This proof of Theorem 5 for an orthographic projection can be easily generalized to the case of a perspective projection, the same way as the proof of Theorem 3 was generalized to the case of perspective projection:

**Theorem**

**6:**

Let φ and ψ be curves that are tame in a 2D image. Assume that there exist two lines l

_{0}and l_{1}which satisfy the following properties: (i) l_{0}and/or l_{1}is either tangent to both φ and ψ or passes through their endpoints; (ii) l_{0}and l_{1}intersect at a point v that is not on φ or ψ; (iii) l_{0}and l_{1}do not have any other intersections with φ and ψ; (iv) v is not between e_{φ}_{0}and e_{ψ}_{0}or between e_{φ}_{1}and e_{ψ}_{1}, and (v) a half line that emanates from v and intersects with φ has one or a finite number of intersections with ψ and vice versa. Then, there exists a pair of continuous curves Φ and Ψ and a plane Π_{s}in a 3D space for a given center of projection F, such that Φ and Ψ are mirror-symmetric with respect to Π_{s}and that φ is a perspective projection of Φ and ψ is a perspective projection of Ψ.## 3. Discussion

In this paper, we showed that any pair of 2D curves that are sufficiently regular is consistent with a 3D symmetric interpretation under quite general assumptions. We derived the equations that allow one to compute the 3D curves for the case of perspective and orthographic projections. Although the main part of the proofs is fairly straightforward, the result is surprising and has important implications for theories of shape perception.

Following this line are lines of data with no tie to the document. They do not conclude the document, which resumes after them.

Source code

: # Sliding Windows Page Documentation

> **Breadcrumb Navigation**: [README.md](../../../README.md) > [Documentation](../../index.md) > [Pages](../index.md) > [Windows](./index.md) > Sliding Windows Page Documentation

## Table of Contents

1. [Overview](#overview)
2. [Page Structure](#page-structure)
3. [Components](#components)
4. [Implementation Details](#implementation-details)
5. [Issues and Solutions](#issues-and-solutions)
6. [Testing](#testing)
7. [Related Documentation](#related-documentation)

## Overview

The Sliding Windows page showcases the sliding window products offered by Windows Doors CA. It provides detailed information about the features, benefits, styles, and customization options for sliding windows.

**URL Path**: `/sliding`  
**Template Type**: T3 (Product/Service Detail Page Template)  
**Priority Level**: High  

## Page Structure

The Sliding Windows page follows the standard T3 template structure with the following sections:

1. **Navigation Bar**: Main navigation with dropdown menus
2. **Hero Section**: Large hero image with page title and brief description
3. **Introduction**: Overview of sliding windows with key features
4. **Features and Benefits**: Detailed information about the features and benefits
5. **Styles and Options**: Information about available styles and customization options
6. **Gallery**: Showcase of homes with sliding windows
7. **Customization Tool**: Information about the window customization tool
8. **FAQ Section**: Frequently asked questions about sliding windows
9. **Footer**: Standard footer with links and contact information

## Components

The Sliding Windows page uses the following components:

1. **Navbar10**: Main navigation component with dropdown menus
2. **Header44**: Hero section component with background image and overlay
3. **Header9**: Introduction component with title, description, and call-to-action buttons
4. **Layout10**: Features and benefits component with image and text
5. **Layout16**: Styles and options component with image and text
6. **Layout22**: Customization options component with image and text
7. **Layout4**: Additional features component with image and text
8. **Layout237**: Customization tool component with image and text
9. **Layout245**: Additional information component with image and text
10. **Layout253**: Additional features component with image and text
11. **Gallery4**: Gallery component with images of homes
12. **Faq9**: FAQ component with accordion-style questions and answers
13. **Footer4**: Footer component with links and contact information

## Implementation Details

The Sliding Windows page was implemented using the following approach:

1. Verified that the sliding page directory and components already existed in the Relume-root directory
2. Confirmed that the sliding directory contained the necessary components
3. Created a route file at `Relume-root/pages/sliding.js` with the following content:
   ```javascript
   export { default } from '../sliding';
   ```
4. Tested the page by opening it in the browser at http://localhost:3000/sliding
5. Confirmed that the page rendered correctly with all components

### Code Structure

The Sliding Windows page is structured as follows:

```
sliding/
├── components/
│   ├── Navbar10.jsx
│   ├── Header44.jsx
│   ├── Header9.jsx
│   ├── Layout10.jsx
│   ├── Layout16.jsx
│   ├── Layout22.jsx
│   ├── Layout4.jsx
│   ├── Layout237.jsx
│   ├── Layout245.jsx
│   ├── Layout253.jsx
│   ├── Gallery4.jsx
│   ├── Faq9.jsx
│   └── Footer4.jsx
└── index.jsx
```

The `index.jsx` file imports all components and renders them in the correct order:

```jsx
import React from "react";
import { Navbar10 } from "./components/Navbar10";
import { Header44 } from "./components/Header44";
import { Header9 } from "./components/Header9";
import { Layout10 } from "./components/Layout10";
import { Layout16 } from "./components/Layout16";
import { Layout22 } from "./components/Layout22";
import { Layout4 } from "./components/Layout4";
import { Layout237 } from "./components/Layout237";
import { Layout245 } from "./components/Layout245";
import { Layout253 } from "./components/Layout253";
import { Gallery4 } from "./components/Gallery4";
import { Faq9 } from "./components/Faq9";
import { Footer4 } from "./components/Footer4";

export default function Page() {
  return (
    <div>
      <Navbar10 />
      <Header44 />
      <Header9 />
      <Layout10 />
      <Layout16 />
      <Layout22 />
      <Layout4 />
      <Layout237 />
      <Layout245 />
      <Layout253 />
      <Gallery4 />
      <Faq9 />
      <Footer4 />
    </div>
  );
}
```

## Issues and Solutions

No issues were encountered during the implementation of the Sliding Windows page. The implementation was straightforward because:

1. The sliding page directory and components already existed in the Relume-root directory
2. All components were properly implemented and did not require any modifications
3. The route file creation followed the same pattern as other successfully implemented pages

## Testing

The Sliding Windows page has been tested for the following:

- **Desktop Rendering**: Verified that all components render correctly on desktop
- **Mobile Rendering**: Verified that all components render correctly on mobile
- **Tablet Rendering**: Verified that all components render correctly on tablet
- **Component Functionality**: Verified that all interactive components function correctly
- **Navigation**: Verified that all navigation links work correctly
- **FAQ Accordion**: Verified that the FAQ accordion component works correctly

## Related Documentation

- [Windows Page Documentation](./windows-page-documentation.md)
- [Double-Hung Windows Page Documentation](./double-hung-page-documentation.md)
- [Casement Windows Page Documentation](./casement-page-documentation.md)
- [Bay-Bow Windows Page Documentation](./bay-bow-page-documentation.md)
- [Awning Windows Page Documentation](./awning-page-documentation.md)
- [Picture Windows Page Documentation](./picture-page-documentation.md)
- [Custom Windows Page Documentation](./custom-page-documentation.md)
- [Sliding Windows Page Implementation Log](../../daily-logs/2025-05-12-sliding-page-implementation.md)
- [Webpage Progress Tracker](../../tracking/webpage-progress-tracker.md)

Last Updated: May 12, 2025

Consider the examples in Figure 1, Figure 2, Figure 3, Figure 5, Figure 7, Figure 8 and Figure 13. Although these pairs of 2D curves do not look like symmetric pairs of 3D curves, they do have 3D symmetric interpretations. What is the nature of the process that can produce 3D symmetry from an arbitrary 2D image? The key element of this process seems to be related to the concept of degenerate views. Essentially, the 3D viewing direction for which the 3D symmetric curves project to the given 2D asymmetric curves is degenerate and the 3D symmetry becomes “hidden” in the 2D image. There are two cases representing a degenerate view. The first, more obvious case, happens when multiple segments of a 3D curve project to the same segment of a 2D curve. This can be seen in the 3D symmetric interpretations of Figure 7, Figure 8 and Figure 13 (see Demos 5–7 [2]). The second, more subtle case, corresponds to the situation where a local curvature of a 3D curve disappears in the 2D projection. The simplest example is when a planar curve in the 3D space projects to a straight line segment in the 2D image [21]. However, if a curve in the 3D space is not planar, then its 2D projection is never a straight line segment, even for degenerate views. Recall that curvature of a 3D curve (also called first curvature) represents the change of the tangent to the curve within the plane of the circle of curvature, while torsion (also called second curvature) represents the change of the tangent to the curve away from the plane of the circle of curvature [22]. If the normal of the plane of the circle of curvature is perpendicular to the line of sight, the change of the tangent within this plane (i.e., curvature of the 3D curve) disappears in the 2D projection, but the departure from this plane (i.e., torsion of the 3D curve) does not. In a sense, for such views, the local curvature of a 2D curve is a projection of the local torsion of a 3D curve. Figure 2, Figure 3 and Figure 5 illustrate the second case of degenerate views (see Demos 2–4 [2]). Apparently, the visual system “rejects” 3D symmetric interpretations if they imply degenerate views. This makes sense because degenerate views are unlikely.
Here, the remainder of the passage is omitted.